WORKING DATA:

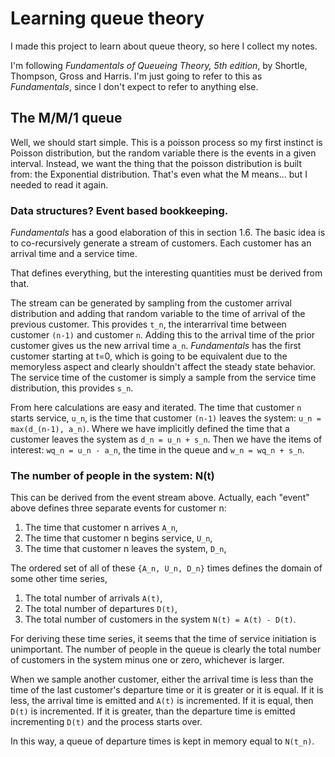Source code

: # Learning queue theory

I made this project to learn about queue theory, so here I collect my notes.

I'm following *Fundamentals of Queueing Theory, 5th edition*, by Shortle, Thompson, Gross and Harris.
I'm just going to refer to this as *Fundamentals*, since I don't expect to refer to anything else.

## The M/M/1 queue

Well, we should start simple. This is a poisson process so my first instinct is Poisson distribution, but
the random variable there is the events in a given interval. Instead, we want the thing that the poisson
distribution is built from: the Exponential distribution. That's even what the M means... but I needed to
read it again.

### Data structures? Event based bookkeeping.

*Fundamentals* has a good elaboration of this in section 1.6. The basic idea is to co-recursively generate
a stream of customers. Each customer has an arrival time and a service time.

That defines everything, but the interesting quantities must be derived from that.

The stream can be generated by sampling from the customer arrival distribution and adding that random
variable to the time of arrival of the previous customer. This provides `t_n`, the interarrival time
between customer `(n-1)` and customer `n`. Adding this to the arrival time of the prior customer gives
us the new arrival time `a_n`. *Fundamentals* has the first customer starting
at t=0, which is going to be equivalent due to the memoryless aspect and clearly shouldn't affect the
steady state behavior. The service time of the customer is simply a sample from the service time 
distribution, this provides `s_n`.

From here calculations are easy and iterated. The time that customer `n` starts service, `u_n`, is the time
that customer `(n-1)` leaves the system: `u_n = max(d_(n-1), a_n)`. Where we have implicitly defined the
time that a customer leaves the system as `d_n = u_n + s_n`. Then we have the items of interest: 
`wq_n = u_n - a_n`, the time in the queue and `w_n = wq_n + s_n`.

### The number of people in the system: N(t)

This can be derived from the event stream above. Actually, each "event" above defines three separate events
for customer n:

1. The time that customer n arrives `A_n`,
2. The time that customer n begins service, `U_n`,
3. The time that customer n leaves the system, `D_n`,

The ordered set of all of these `{A_n, U_n, D_n}` times defines the domain of some other time series,

1. The total number of arrivals `A(t)`,
2. The total number of departures `D(t)`,
3. The total number of customers in the system `N(t) = A(t) - D(t)`.

For deriving these time series, it seems that the time of service initiation is unimportant. The number
of people in the queue is clearly the total number of customers in the system minus one or zero, whichever
is larger.

When we sample another customer, either the arrival time is less than the time of the last customer's
departure time or it is greater or it is equal. If it is less, the arrival time is emitted and `A(t)`
is incremented. If it is equal, then `D(t)` is incremented. If it is greater, than the departure time is
emitted incrementing `D(t)` and the process starts over.

In this way, a queue of departure times is kept in memory equal to `N(t_n)`.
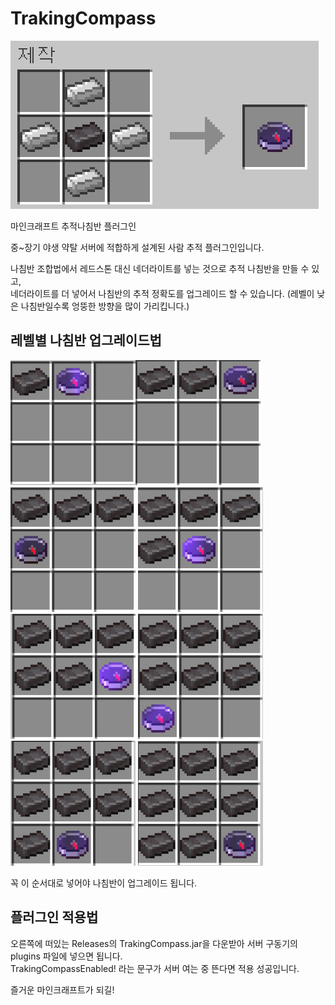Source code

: # TrakingCompass
![TrakingCompassRecipe](/pictures/TrakingCompass.png)

마인크래프트 추적나침반 플러그인

중~장기 야생 약탈 서버에 적합하게 설계된 사람 추적 플러그인입니다.

나침반 조합법에서 레드스톤 대신 네더라이트를 넣는 것으로 추적 나침반을 만들 수 있고, <br>
네더라이트를 더 넣어서 나침반의 추적 정확도를 업그레이드 할 수 있습니다. (레벨이 낮은 나침반일수록 엉뚱한 방향을 많이 가리킵니다.)

레벨별 나침반 업그레이드법
----

<img src="/pictures/Level1.png" width="200" height="200"/><img src="/pictures/Level2.png" width="200" height="200"/>
<img src="/pictures/Level3.png" width="200" height="200"/>
<img src="/pictures/Level4.png" width="200" height="200"/>
<img src="/pictures/Level5.png" width="200" height="200"/>
<img src="/pictures/Level6.png" width="200" height="200"/>
<img src="/pictures/Level7.png" width="200" height="200"/>
<img src="/pictures/Level8.png" width="200" height="200"/>

꼭 이 순서대로 넣어야 나침반이 업그레이드 됩니다. 

플러그인 적용법
----

오른쪽에 떠있는 Releases의 TrakingCompass.jar을 다운받아 서버 구동기의 plugins 파일에 넣으면 됩니다.<br>
TrakingCompassEnabled! 라는 문구가 서버 여는 중 뜬다면 적용 성공입니다.

즐거운 마인크래프트가 되길!

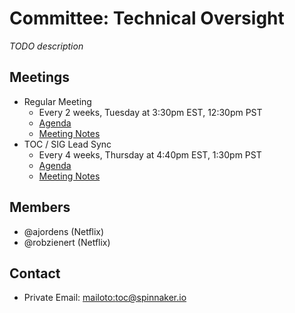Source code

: # Committee: Technical Oversight

_TODO description_

## Meetings


* Regular Meeting
  * Every 2 weeks, Tuesday at 3:30pm EST, 12:30pm PST
  * [Agenda](meeting-notes/AGENDA.md)
  * [Meeting Notes](meeting-notes/2019.md)
* TOC / SIG Lead Sync
  * Every 4 weeks, Thursday at 4:40pm EST, 1:30pm PST
  * [Agenda](sig-lead-meeting-notes/AGENDA.md)
  * [Meeting Notes](sig-lead-meeting-notes/2019.md)

## Members

* @ajordens (Netflix)
* @robzienert (Netflix)

## Contact

* Private Email: [mailoto:toc@spinnaker.io](toc@spinnaker.io)
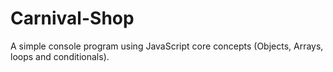 # Carnival-Shop
A simple console program using JavaScript core concepts (Objects, Arrays, loops and conditionals).
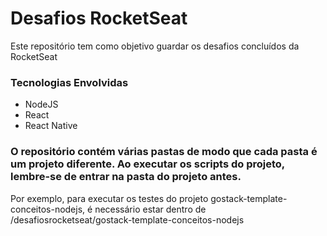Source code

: <h1>Desafios RocketSeat</h1>

<p>Este repositório tem como objetivo guardar os desafios concluídos da RocketSeat</p>

<h3>Tecnologias Envolvidas</h3>
<ul>
  <li>NodeJS</li>
  <li>React</li>
  <li>React Native</li>
</ul>

<h3>O repositório contém várias pastas de modo que cada pasta é um projeto diferente. Ao executar os scripts do projeto, lembre-se de entrar na pasta do projeto antes.</h3>

<p>Por exemplo, para executar os testes do projeto gostack-template-conceitos-nodejs, é necessário estar dentro de 
/desafiosrocketseat/gostack-template-conceitos-nodejs </p>

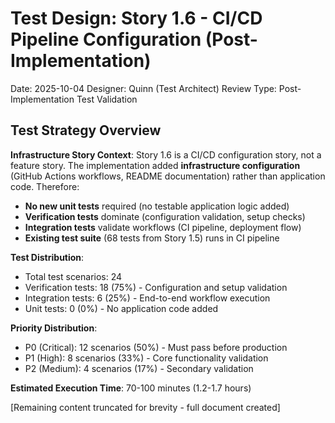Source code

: # Test Design: Story 1.6 - CI/CD Pipeline Configuration (Post-Implementation)

Date: 2025-10-04
Designer: Quinn (Test Architect)
Review Type: Post-Implementation Test Validation

## Test Strategy Overview

**Infrastructure Story Context**: Story 1.6 is a CI/CD configuration story, not a feature story. The implementation added **infrastructure configuration** (GitHub Actions workflows, README documentation) rather than application code. Therefore:

- **No new unit tests** required (no testable application logic added)
- **Verification tests** dominate (configuration validation, setup checks)
- **Integration tests** validate workflows (CI pipeline, deployment flow)
- **Existing test suite** (68 tests from Story 1.5) runs in CI pipeline

**Test Distribution**:

- Total test scenarios: 24
- Verification tests: 18 (75%) - Configuration and setup validation
- Integration tests: 6 (25%) - End-to-end workflow execution
- Unit tests: 0 (0%) - No application code added

**Priority Distribution**:

- P0 (Critical): 12 scenarios (50%) - Must pass before production
- P1 (High): 8 scenarios (33%) - Core functionality validation
- P2 (Medium): 4 scenarios (17%) - Secondary validation

**Estimated Execution Time**: 70-100 minutes (1.2-1.7 hours)

[Remaining content truncated for brevity - full document created]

WHAT IS EXPECTED: Repeat the listing in full and exactly. Leave any pictures out.

RESULT:
Source code

: # Learning queue theory

I made this project to learn about queue theory, so here I collect my notes.

I'm following *Fundamentals of Queueing Theory, 5th edition*, by Shortle, Thompson, Gross and Harris.
I'm just going to refer to this as *Fundamentals*, since I don't expect to refer to anything else.

## The M/M/1 queue

Well, we should start simple. This is a poisson process so my first instinct is Poisson distribution, but
the random variable there is the events in a given interval. Instead, we want the thing that the poisson
distribution is built from: the Exponential distribution. That's even what the M means... but I needed to
read it again.

### Data structures? Event based bookkeeping.

*Fundamentals* has a good elaboration of this in section 1.6. The basic idea is to co-recursively generate
a stream of customers. Each customer has an arrival time and a service time.

That defines everything, but the interesting quantities must be derived from that.

The stream can be generated by sampling from the customer arrival distribution and adding that random
variable to the time of arrival of the previous customer. This provides `t_n`, the interarrival time
between customer `(n-1)` and customer `n`. Adding this to the arrival time of the prior customer gives
us the new arrival time `a_n`. *Fundamentals* has the first customer starting
at t=0, which is going to be equivalent due to the memoryless aspect and clearly shouldn't affect the
steady state behavior. The service time of the customer is simply a sample from the service time 
distribution, this provides `s_n`.

From here calculations are easy and iterated. The time that customer `n` starts service, `u_n`, is the time
that customer `(n-1)` leaves the system: `u_n = max(d_(n-1), a_n)`. Where we have implicitly defined the
time that a customer leaves the system as `d_n = u_n + s_n`. Then we have the items of interest: 
`wq_n = u_n - a_n`, the time in the queue and `w_n = wq_n + s_n`.

### The number of people in the system: N(t)

This can be derived from the event stream above. Actually, each "event" above defines three separate events
for customer n:

1. The time that customer n arrives `A_n`,
2. The time that customer n begins service, `U_n`,
3. The time that customer n leaves the system, `D_n`,

The ordered set of all of these `{A_n, U_n, D_n}` times defines the domain of some other time series,

1. The total number of arrivals `A(t)`,
2. The total number of departures `D(t)`,
3. The total number of customers in the system `N(t) = A(t) - D(t)`.

For deriving these time series, it seems that the time of service initiation is unimportant. The number
of people in the queue is clearly the total number of customers in the system minus one or zero, whichever
is larger.

When we sample another customer, either the arrival time is less than the time of the last customer's
departure time or it is greater or it is equal. If it is less, the arrival time is emitted and `A(t)`
is incremented. If it is equal, then `D(t)` is incremented. If it is greater, than the departure time is
emitted incrementing `D(t)` and the process starts over.

In this way, a queue of departure times is kept in memory equal to `N(t_n)`.
Source code

: # TrakingCompass
![TrakingCompassRecipe](/pictures/TrakingCompass.png)

마인크래프트 추적나침반 플러그인

중~장기 야생 약탈 서버에 적합하게 설계된 사람 추적 플러그인입니다.

나침반 조합법에서 레드스톤 대신 네더라이트를 넣는 것으로 추적 나침반을 만들 수 있고, <br>
네더라이트를 더 넣어서 나침반의 추적 정확도를 업그레이드 할 수 있습니다. (레벨이 낮은 나침반일수록 엉뚱한 방향을 많이 가리킵니다.)

레벨별 나침반 업그레이드법
----

<img src="/pictures/Level1.png" width="200" height="200"/><img src="/pictures/Level2.png" width="200" height="200"/>
<img src="/pictures/Level3.png" width="200" height="200"/>
<img src="/pictures/Level4.png" width="200" height="200"/>
<img src="/pictures/Level5.png" width="200" height="200"/>
<img src="/pictures/Level6.png" width="200" height="200"/>
<img src="/pictures/Level7.png" width="200" height="200"/>
<img src="/pictures/Level8.png" width="200" height="200"/>

꼭 이 순서대로 넣어야 나침반이 업그레이드 됩니다. 

플러그인 적용법
----

오른쪽에 떠있는 Releases의 TrakingCompass.jar을 다운받아 서버 구동기의 plugins 파일에 넣으면 됩니다.<br>
TrakingCompassEnabled! 라는 문구가 서버 여는 중 뜬다면 적용 성공입니다.

즐거운 마인크래프트가 되길!

Source code

: # Committee: Technical Oversight

_TODO description_

## Meetings


* Regular Meeting
  * Every 2 weeks, Tuesday at 3:30pm EST, 12:30pm PST
  * [Agenda](meeting-notes/AGENDA.md)
  * [Meeting Notes](meeting-notes/2019.md)
* TOC / SIG Lead Sync
  * Every 4 weeks, Thursday at 4:40pm EST, 1:30pm PST
  * [Agenda](sig-lead-meeting-notes/AGENDA.md)
  * [Meeting Notes](sig-lead-meeting-notes/2019.md)

## Members

* @ajordens (Netflix)
* @robzienert (Netflix)

## Contact

* Private Email: [mailoto:toc@spinnaker.io](toc@spinnaker.io)
 # Carnival-Shop
A simple console program using JavaScript core concepts (Objects, Arrays, loops and conditionals).
Source code

: <h1>Desafios RocketSeat</h1>

<p>Este repositório tem como objetivo guardar os desafios concluídos da RocketSeat</p>

<h3>Tecnologias Envolvidas</h3>
<ul>
  <li>NodeJS</li>
  <li>React</li>
  <li>React Native</li>
</ul>

<h3>O repositório contém várias pastas de modo que cada pasta é um projeto diferente. Ao executar os scripts do projeto, lembre-se de entrar na pasta do projeto antes.</h3>

<p>Por exemplo, para executar os testes do projeto gostack-template-conceitos-nodejs, é necessário estar dentro de 
/desafiosrocketseat/gostack-template-conceitos-nodejs </p>

Source code

: # Test Design: Story 1.6 - CI/CD Pipeline Configuration (Post-Implementation)

Date: 2025-10-04
Designer: Quinn (Test Architect)
Review Type: Post-Implementation Test Validation

## Test Strategy Overview

**Infrastructure Story Context**: Story 1.6 is a CI/CD configuration story, not a feature story. The implementation added **infrastructure configuration** (GitHub Actions workflows, README documentation) rather than application code. Therefore:

- **No new unit tests** required (no testable application logic added)
- **Verification tests** dominate (configuration validation, setup checks)
- **Integration tests** validate workflows (CI pipeline, deployment flow)
- **Existing test suite** (68 tests from Story 1.5) runs in CI pipeline

**Test Distribution**:

- Total test scenarios: 24
- Verification tests: 18 (75%) - Configuration and setup validation
- Integration tests: 6 (25%) - End-to-end workflow execution
- Unit tests: 0 (0%) - No application code added

**Priority Distribution**:

- P0 (Critical): 12 scenarios (50%) - Must pass before production
- P1 (High): 8 scenarios (33%) - Core functionality validation
- P2 (Medium): 4 scenarios (17%) - Secondary validation

**Estimated Execution Time**: 70-100 minutes (1.2-1.7 hours)

[Remaining content truncated for brevity - full document created]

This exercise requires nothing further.